Sauron a bien tenté d'imposer sa "novlangue", le Noir Parler, celui que l'on peut lire sur l'anneau unique (Ash nazg durbatulûk...) mais sans succès...

Assez d'accord avec Faerestel : ce n'est pas avec le vocabulaire orquien existant qu'on peut faire une étude comparative robuste.

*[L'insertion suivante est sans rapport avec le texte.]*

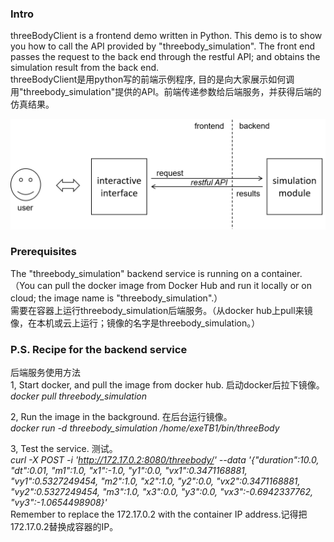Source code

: ### Intro
threeBodyClient is a frontend demo written in Python. This demo is to show you how to call the API provided by "threebody_simulation". The front end passes the request to the back end through the restful API; and obtains the simulation result from the back end.  
threeBodyClient是用python写的前端示例程序, 目的是向大家展示如何调用"threebody_simulation"提供的API。前端传递参数给后端服务，并获得后端的仿真结果。      

![the architecture](https://github.com/paopao-bao/ScientificComputingDemo/blob/main/threebody/figs/architecture.png)

### Prerequisites
The "threebody_simulation" backend service is running on a container. （You can pull the docker image from Docker Hub and run it locally or on cloud; the image name is "threebody_simulation".）   
需要在容器上运行threebody_simulation后端服务。（从docker hub上pull来镜像，在本机或云上运行；镜像的名字是threebody_simulation。）  

### P.S. Recipe for the backend service  
后端服务使用方法  
1, Start docker, and pull the image from docker hub. 启动docker后拉下镜像。  
*docker pull threebody_simulation*

2, Run the image in the background. 在后台运行镜像。  
*docker run -d threebody_simulation /home/exeTB1/bin/threeBody*

3, Test the service. 测试。  
*curl -X POST -i 'http://172.17.0.2:8080/threebody/' --data '{"duration":10.0, "dt":0.01, "m1":1.0, "x1":-1.0, "y1":0.0, "vx1":0.3471168881, "vy1":0.5327249454, "m2":1.0, "x2":1.0, "y2":0.0, "vx2":0.3471168881, "vy2":0.5327249454, "m3":1.0, "x3":0.0, "y3":0.0, "vx3":-0.6942337762, "vy3":-1.0654498908}'*  
Remember to replace the 172.17.0.2 with the container IP address.记得把172.17.0.2替换成容器的IP。

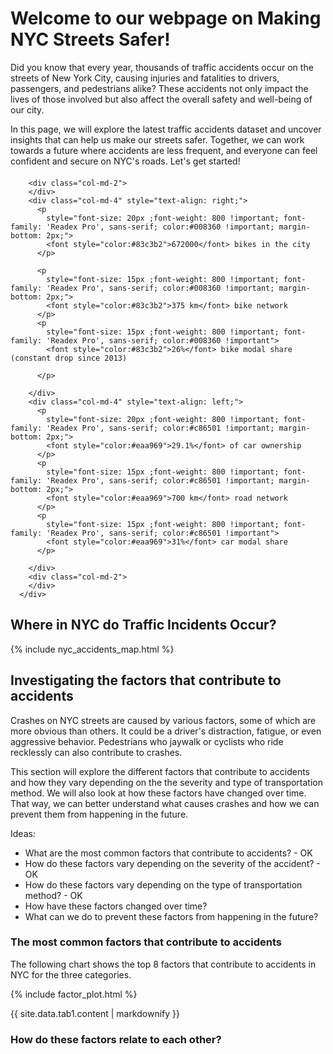 <script src="https://cdn.jsdelivr.net/npm/marked/marked.min.js"></script>


# Welcome to our webpage on Making NYC Streets Safer!

Did you know that every year, thousands of traffic accidents occur on the streets of New York City, causing injuries and fatalities to drivers, passengers, and pedestrians alike? These accidents not only impact the lives of those involved but also affect the overall safety and well-being of our city.

In this page, we will explore the latest traffic accidents dataset and uncover insights that can help us make our streets safer. Together, we can work towards a future where accidents are less frequent, and everyone can feel confident and secure on NYC's roads. Let's get started!

 <div class="row" style="margin-top:20px;">

        <div class="col-md-2">
        </div>
        <div class="col-md-4" style="text-align: right;">
          <p
            style="font-size: 20px ;font-weight: 800 !important; font-family: 'Readex Pro', sans-serif; color:#008360 !important; margin-bottom: 2px;">
            <font style="color:#83c3b2">672000</font> bikes in the city
          </p>

          <p
            style="font-size: 15px ;font-weight: 800 !important; font-family: 'Readex Pro', sans-serif; color:#008360 !important; margin-bottom: 2px;">
            <font style="color:#83c3b2">375 km</font> bike network
          </p>
          <p
            style="font-size: 15px ;font-weight: 800 !important; font-family: 'Readex Pro', sans-serif; color:#008360 !important">
            <font style="color:#83c3b2">26%</font> bike modal share (constant drop since 2013)

          </p>

        </div>
        <div class="col-md-4" style="text-align: left;">
          <p
            style="font-size: 20px ;font-weight: 800 !important; font-family: 'Readex Pro', sans-serif; color:#c86501 !important; margin-bottom: 2px;">
            <font style="color:#eaa969">29.1%</font> of car ownership
          </p>
          <p
            style="font-size: 15px ;font-weight: 800 !important; font-family: 'Readex Pro', sans-serif; color:#c86501 !important; margin-bottom: 2px;">
            <font style="color:#eaa969">700 km</font> road network
          </p>
          <p
            style="font-size: 15px ;font-weight: 800 !important; font-family: 'Readex Pro', sans-serif; color:#c86501 !important">
            <font style="color:#eaa969">31%</font> car modal share
          </p>

        </div>
        <div class="col-md-2">
        </div>
      </div>



## Where in NYC do Traffic Incidents Occur?

{% include nyc_accidents_map.html %}




## Investigating the factors that contribute to accidents

Crashes on NYC streets are caused by various factors, some of which are more obvious than others. It could be a driver's distraction, fatigue, or even aggressive behavior. Pedestrians who jaywalk or cyclists who ride recklessly can also contribute to crashes.

This section will explore the different factors that contribute to accidents and how they vary depending on the the severity and type of transportation method. We will also look at how these factors have changed over time. That way, we can better understand what causes crashes and how we can prevent them from happening in the future.


Ideas:
- What are the most common factors that contribute to accidents? - OK
- How do these factors vary depending on the severity of the accident? - OK
- How do these factors vary depending on the type of transportation method? - OK
- How have these factors changed over time?
- What can we do to prevent these factors from happening in the future?

### The most common factors that contribute to accidents

The following chart shows the top 8 factors that contribute to accidents in NYC for the three categories.

{% include factor_plot.html %}

<div id="tab-content">
  <!-- Content for the tabs will be added here -->
  {{ site.data.tab1.content | markdownify }}
</div>





### How do these factors relate to each other?
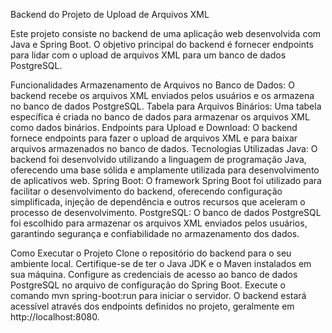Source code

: Backend do Projeto de Upload de Arquivos XML


Este projeto consiste no backend de uma aplicação web desenvolvida com Java e Spring Boot. O objetivo principal do backend é fornecer endpoints para lidar com o upload de arquivos XML para um banco de dados PostgreSQL.


Funcionalidades
Armazenamento de Arquivos no Banco de Dados: O backend recebe os arquivos XML enviados pelos usuários e os armazena no banco de dados PostgreSQL.
Tabela para Arquivos Binários: Uma tabela específica é criada no banco de dados para armazenar os arquivos XML como dados binários.
Endpoints para Upload e Download: O backend fornece endpoints para fazer o upload de arquivos XML e para baixar arquivos armazenados no banco de dados.
Tecnologias Utilizadas
Java: O backend foi desenvolvido utilizando a linguagem de programação Java, oferecendo uma base sólida e amplamente utilizada para desenvolvimento de aplicativos web.
Spring Boot: O framework Spring Boot foi utilizado para facilitar o desenvolvimento do backend, oferecendo configuração simplificada, injeção de dependência e outros recursos que aceleram o processo de desenvolvimento.
PostgreSQL: O banco de dados PostgreSQL foi escolhido para armazenar os arquivos XML enviados pelos usuários, garantindo segurança e confiabilidade no armazenamento dos dados.


Como Executar o Projeto
Clone o repositório do backend para o seu ambiente local.
Certifique-se de ter o Java JDK e o Maven instalados em sua máquina.
Configure as credenciais de acesso ao banco de dados PostgreSQL no arquivo de configuração do Spring Boot.
Execute o comando mvn spring-boot:run para iniciar o servidor.
O backend estará acessível através dos endpoints definidos no projeto, geralmente em http://localhost:8080.
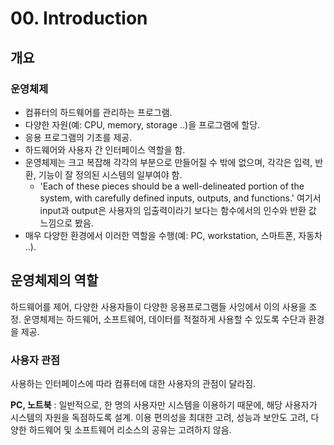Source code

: # 00. Introduction

## 개요
### 운영체제
- 컴퓨터의 하드웨어를 관리하는 프로그램. 
- 다양한 자원(예: CPU, memory, storage ..)을 프로그램에 할당.
- 응용 프로그램의 기초를 제공.
- 하드웨어와 사용자 간 인터페이스 역할을 함. 
- 운영체제는 크고 복잡해 각각의 부분으로 만들어질 수 밖에 없으며, 각각은 입력, 반환, 기능이 잘 정의된 시스템의 일부여야 함.
    - 'Each of these pieces should be a well-delineated portion of the system, with carefully defined inputs, outputs, and functions.' 여기서 input과 output은 사용자의 입출력이라기 보다는 함수에서의 인수와 반환 값 느낌으로 봤음.
- 매우 다양한 환경에서 이러한 역할을 수행(예: PC, workstation, 스마트폰, 자동차 ..).

## 운영체제의 역할
하드웨어를 제어, 다양한 사용자들이 다양한 응용프로그램들 사잉에서 이의 사용을 조정.
운영체제는 하드웨어, 소프트웨어, 데이터를 적절하게 사용할 수 있도록 수단과 환경을 제공.

### 사용자 관점
사용하는 인터페이스에 따라 컴퓨터에 대한 사용자의 관점이 달라짐.

__PC, 노트북__ : 일반적으로, 한 명의 사용자만 시스템을 이용하기 때문에, 해당 사용자가 시스템의 자원을 독점하도록 설계. 이용 편의성을 최대한 고려, 성능과 보안도 고려, 다양한 하드웨어 및 소프트웨어 리소스의 공유는 고려하지 않음.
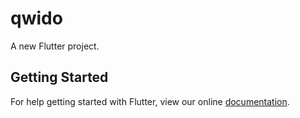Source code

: # qwido

A new Flutter project.

## Getting Started

For help getting started with Flutter, view our online
[documentation](https://flutter.io/).
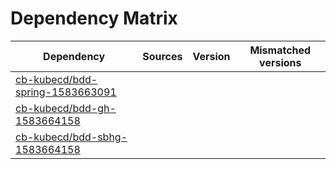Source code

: # Dependency Matrix

Dependency | Sources | Version | Mismatched versions
---------- | ------- | ------- | -------------------
[cb-kubecd/bdd-spring-1583663091](https://github.com/cb-kubecd/bdd-spring-1583663091.git) |  | []() | 
[cb-kubecd/bdd-gh-1583664158](https://github.com/cb-kubecd/bdd-gh-1583664158.git) |  | []() | 
[cb-kubecd/bdd-sbhg-1583664158](https://github.com/cb-kubecd/bdd-sbhg-1583664158.git) |  | []() | 
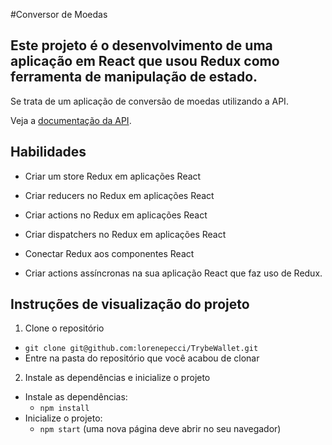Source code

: 
#Conversor de Moedas
## Este projeto é o desenvolvimento de uma aplicação em React que usou Redux como ferramenta de manipulação de estado.

Se trata de um aplicação de conversão de moedas utilizando a API.

Veja a [documentação da API](https://docs.awesomeapi.com.br/api-de-moedas).

## Habilidades

- Criar um store Redux em aplicações React

- Criar reducers no Redux em aplicações React

- Criar actions no Redux em aplicações React

- Criar dispatchers no Redux em aplicações React

- Conectar Redux aos componentes React

- Criar actions assíncronas na sua aplicação React que faz uso de Redux.

## Instruções de visualização do projeto

1. Clone o repositório

- `git clone git@github.com:lorenepecci/TrybeWallet.git`
- Entre na pasta do repositório que você acabou de clonar

2. Instale as dependências e inicialize o projeto

- Instale as dependências:
  - `npm install`
- Inicialize o projeto:
  - `npm start` (uma nova página deve abrir no seu navegador)
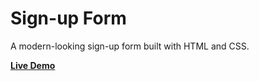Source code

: # Sign-up Form

A modern-looking sign-up form built with HTML and CSS.

**[Live Demo](https://e-lemma.github.io/signup-form/)** 
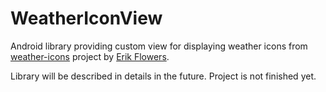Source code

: WeatherIconView
===============================

Android library providing custom view for displaying weather icons from [weather-icons](https://github.com/erikflowers/weather-icons/) project by [Erik Flowers](https://github.com/erikflowers).

Library will be described in details in the future. Project is not finished yet.
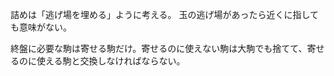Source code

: 詰めは「逃げ場を埋める」ように考える。
玉の逃げ場があったら近くに指しても意味がない。

終盤に必要な駒は寄せる駒だけ。寄せるのに使えない駒は大駒でも捨てて、寄せるのに使える駒と交換しなければならない。
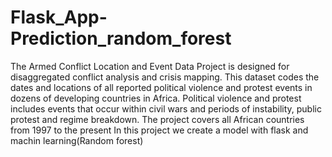 # Flask_App-Prediction_random_forest
The Armed Conflict Location and Event Data Project is designed for disaggregated conflict analysis and crisis mapping. This dataset codes the dates and locations of all reported political violence and protest events in dozens of developing countries in Africa. Political violence and protest includes events that occur within civil wars and periods of instability, public protest and regime breakdown. The project covers all African countries from 1997 to the present
In this project we create a model with flask and machin learning(Random forest)
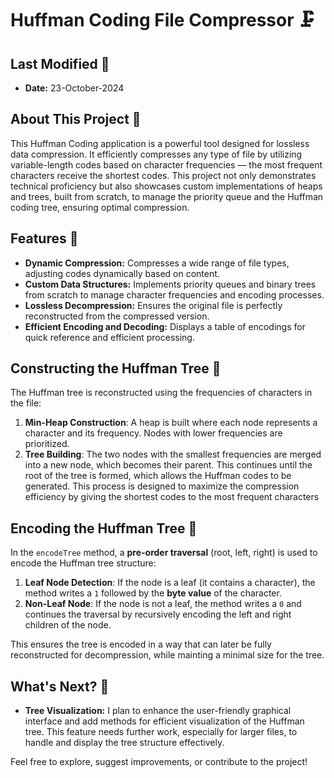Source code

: 
# Huffman Coding File Compressor 🗜️

## Last Modified 📆
- **Date:** 23-October-2024

## About This Project 📘
This Huffman Coding application is a powerful tool designed for lossless data compression. It efficiently compresses any type of file by utilizing variable-length codes based on character frequencies — the most frequent characters receive the shortest codes. This project not only demonstrates technical proficiency but also showcases custom implementations of heaps and trees, built from scratch, to manage the priority queue and the Huffman coding tree, ensuring optimal compression.

## Features 🌟
- **Dynamic Compression:** Compresses a wide range of file types, adjusting codes dynamically based on content.
- **Custom Data Structures:** Implements priority queues and binary trees from scratch to manage character frequencies and encoding processes.
- **Lossless Decompression:** Ensures the original file is perfectly reconstructed from the compressed version.
- **Efficient Encoding and Decoding:** Displays a table of encodings for quick reference and efficient processing.


## Constructing the Huffman Tree 🌳
The Huffman tree is reconstructed using the frequencies of characters in the file:

1. **Min-Heap Construction**: A heap is built where each node represents a character and its frequency. Nodes with lower frequencies are prioritized.
2. **Tree Building**: The two nodes with the smallest frequencies are merged into a new node, which becomes their parent. This continues until the root of the tree is formed, which allows the Huffman codes to be generated.
This process is designed to maximize the compression efficiency by giving the shortest codes to the most frequent characters

## Encoding the Huffman Tree 🌱 
In the `encodeTree` method, a **pre-order traversal** (root, left, right) is used to encode the Huffman tree structure:

1. **Leaf Node Detection**: If the node is a leaf (it contains a character), the method writes a `1` followed by the **byte value** of the character.
2. **Non-Leaf Node**: If the node is not a leaf, the method writes a `0` and continues the traversal by recursively encoding the left and right children of the node.

This ensures the tree is encoded in a way that can later be fully reconstructed for decompression, while mainting a minimal size for the tree.


## What's Next? 🚀
- **Tree Visualization:** I plan to enhance the user-friendly graphical interface and add methods for efficient visualization of the Huffman tree. This feature needs further work, especially for larger files, to handle and display the tree structure effectively.


Feel free to explore, suggest improvements, or contribute to the project!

Toutefois, on peut noter la proximité de l'orquien ghâsh « feu », dit être dérivé du parler noir avec le valarin #(i)gas « chaleur » (extrait d'Aþâraigas « Soleil », litt. « Chaleur établie » ; cf. WJ, p. 399, 401). Cela laisse penser que Sauron s'est inspiré du valarin lors de l'invention de sa langue personnelle, ce qui est d'ailleurs assez logique. Par ailleurs, au moins un autre mot est explicitement affirmé avoir été repris au quenya : l'orquien tark « Númenórien » est à priori une abréviation du quenya tarkil, de même sens. Compte tenu de la date tardive d'apparition de ce mot elfique, il ne peut que s'agir d'un emprunt et non d'un héritage. Toutefois, d'autres mots pourraient dérivés ou avoir été emprunté à une langue elfique dans une époque reculée, comme agh « et », qui peut évoquer les mots quenya ar et sindarins a, ah, de même sens. Dans un cas comme celui-là, il me semble impossible de trancher, d'autant qu'on connaît de manière encore plus fragmentaire les langues des Edain et des Nains, qui auraient permis de fournir des éléments de comparaison.
Rollant est proz e Oliver est sage.
Ambedui unt merveillus vasselage :
Puis que il sunt as chevals e as armes,
Ja pur murir n’eschiverunt bataille.